In order for a pension plan to be considered a qualified plan under the Internal Revenue Code, the provisions and limitations of section 436 must be part of the plan document. Similarly, the provisions of title I of ERISA require that the plan language provides for the limitations.

Delay in Amendment Date

Notice 2011-96 extends the date for adopting a conforming section 436 amendment until the last day of the plan year that begins in 2012, or the later of the last day of the plan year for which section 436 is first effective or the due date of the employer's tax return for the tax year that contains the first day of the plan year for which section 436 is first effective for the plan. The notice also provides that any reduction in benefits (e.g., adding a restriction on payment of lump-sums) will not violate the anti-cutback rules of section 411(d)(6) of the Code if the sample amendment is adopted by the deadline for amending the plan, (2) the terms of the sample amendment are not modified, except as permitted or required by the notice, and (3) the plan is operated in accordance with the amendment from and after the effective date of the amendment.

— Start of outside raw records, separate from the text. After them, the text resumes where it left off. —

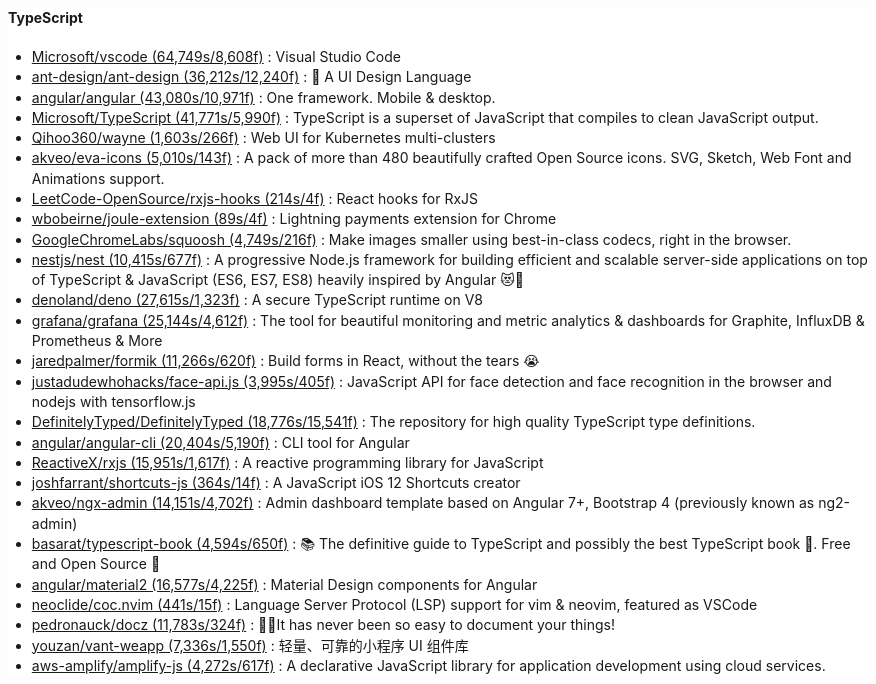 
#### TypeScript
* [Microsoft/vscode (64,749s/8,608f)](https://github.com/Microsoft/vscode) : Visual Studio Code
* [ant-design/ant-design (36,212s/12,240f)](https://github.com/ant-design/ant-design) : 🐜 A UI Design Language
* [angular/angular (43,080s/10,971f)](https://github.com/angular/angular) : One framework. Mobile & desktop.
* [Microsoft/TypeScript (41,771s/5,990f)](https://github.com/Microsoft/TypeScript) : TypeScript is a superset of JavaScript that compiles to clean JavaScript output.
* [Qihoo360/wayne (1,603s/266f)](https://github.com/Qihoo360/wayne) : Web UI for Kubernetes multi-clusters
* [akveo/eva-icons (5,010s/143f)](https://github.com/akveo/eva-icons) : A pack of more than 480 beautifully crafted Open Source icons. SVG, Sketch, Web Font and Animations support.
* [LeetCode-OpenSource/rxjs-hooks (214s/4f)](https://github.com/LeetCode-OpenSource/rxjs-hooks) : React hooks for RxJS
* [wbobeirne/joule-extension (89s/4f)](https://github.com/wbobeirne/joule-extension) : Lightning payments extension for Chrome
* [GoogleChromeLabs/squoosh (4,749s/216f)](https://github.com/GoogleChromeLabs/squoosh) : Make images smaller using best-in-class codecs, right in the browser.
* [nestjs/nest (10,415s/677f)](https://github.com/nestjs/nest) : A progressive Node.js framework for building efficient and scalable server-side applications on top of TypeScript & JavaScript (ES6, ES7, ES8) heavily inspired by Angular 😻🚀
* [denoland/deno (27,615s/1,323f)](https://github.com/denoland/deno) : A secure TypeScript runtime on V8
* [grafana/grafana (25,144s/4,612f)](https://github.com/grafana/grafana) : The tool for beautiful monitoring and metric analytics & dashboards for Graphite, InfluxDB & Prometheus & More
* [jaredpalmer/formik (11,266s/620f)](https://github.com/jaredpalmer/formik) : Build forms in React, without the tears 😭
* [justadudewhohacks/face-api.js (3,995s/405f)](https://github.com/justadudewhohacks/face-api.js) : JavaScript API for face detection and face recognition in the browser and nodejs with tensorflow.js
* [DefinitelyTyped/DefinitelyTyped (18,776s/15,541f)](https://github.com/DefinitelyTyped/DefinitelyTyped) : The repository for high quality TypeScript type definitions.
* [angular/angular-cli (20,404s/5,190f)](https://github.com/angular/angular-cli) : CLI tool for Angular
* [ReactiveX/rxjs (15,951s/1,617f)](https://github.com/ReactiveX/rxjs) : A reactive programming library for JavaScript
* [joshfarrant/shortcuts-js (364s/14f)](https://github.com/joshfarrant/shortcuts-js) : A JavaScript iOS 12 Shortcuts creator
* [akveo/ngx-admin (14,151s/4,702f)](https://github.com/akveo/ngx-admin) : Admin dashboard template based on Angular 7+, Bootstrap 4 (previously known as ng2-admin)
* [basarat/typescript-book (4,594s/650f)](https://github.com/basarat/typescript-book) : 📚 The definitive guide to TypeScript and possibly the best TypeScript book 📖. Free and Open Source 🌹
* [angular/material2 (16,577s/4,225f)](https://github.com/angular/material2) : Material Design components for Angular
* [neoclide/coc.nvim (441s/15f)](https://github.com/neoclide/coc.nvim) : Language Server Protocol (LSP) support for vim & neovim, featured as VSCode
* [pedronauck/docz (11,783s/324f)](https://github.com/pedronauck/docz) : ✍🏻It has never been so easy to document your things!
* [youzan/vant-weapp (7,336s/1,550f)](https://github.com/youzan/vant-weapp) : 轻量、可靠的小程序 UI 组件库
* [aws-amplify/amplify-js (4,272s/617f)](https://github.com/aws-amplify/amplify-js) : A declarative JavaScript library for application development using cloud services.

Cheiron Observation: For the typical single-employer plan with a calendar plan year, the deadline for amendment will be December 31, 2012. Special rules apply for eligible charity plans, as defined, and those plans will need to be carefully reviewed for when amendments are needed.

Sample Amendment

The sample amendment has three separate parts. The first part of the sample amendment applies to all plans. The second part applies to multiple employer plans, and the third part contains four optional rules that permit participants to re-elect benefit forms if the plan was prohibited from paying the form elected, and to restart accruals when the restrictions contained in the amendment no longer apply.

Generally, the sample amendment follows the provisions of the law and regulations, and incorporates by reference many of the definitions in the regulations. Notice 2011-96 permits a plan amendment to change the wording of the sample amendment without losing the anti-cutback relief, but only if the deviation is made to conform to a plan's terminology and operation and does not materially modify the sample amendment by altering its meaning.

ACTION: Administrators and consultants should review the IRS sample amendment with Counsel and adopt it or another amendment by the last day of the plan year beginning in 2012 unless a later date applies. A decision will need to be made on which, if any, of the optional provisions in part 3 of the amendment they wish to adopt, and whether the provisions conflict with existing provisions of the plan. They also need to make sure the effective date they use is appropriate for the plan.

Cheiron Observation: Notice 2011-96 makes it clear that the IRS expects to issue additional guidance under section 436 to address changes of law that were not addressed in the October 2009 regulations as well as other issues. Plans should consider the current plan language, the terms of the sample amendment, and possible changes in the regulations when deciding whether or not the sample amendment needs to be adopted. Legal counsel should be consulted in making changes to the plan.

Cheiron is an actuarial consulting firm that provides actuarial and consulting advice. However, we are neither attorneys nor accountants. Therefore, we do not provide legal services or tax advice.

1A multiemployer pension plan is not subject to the rules of section 436.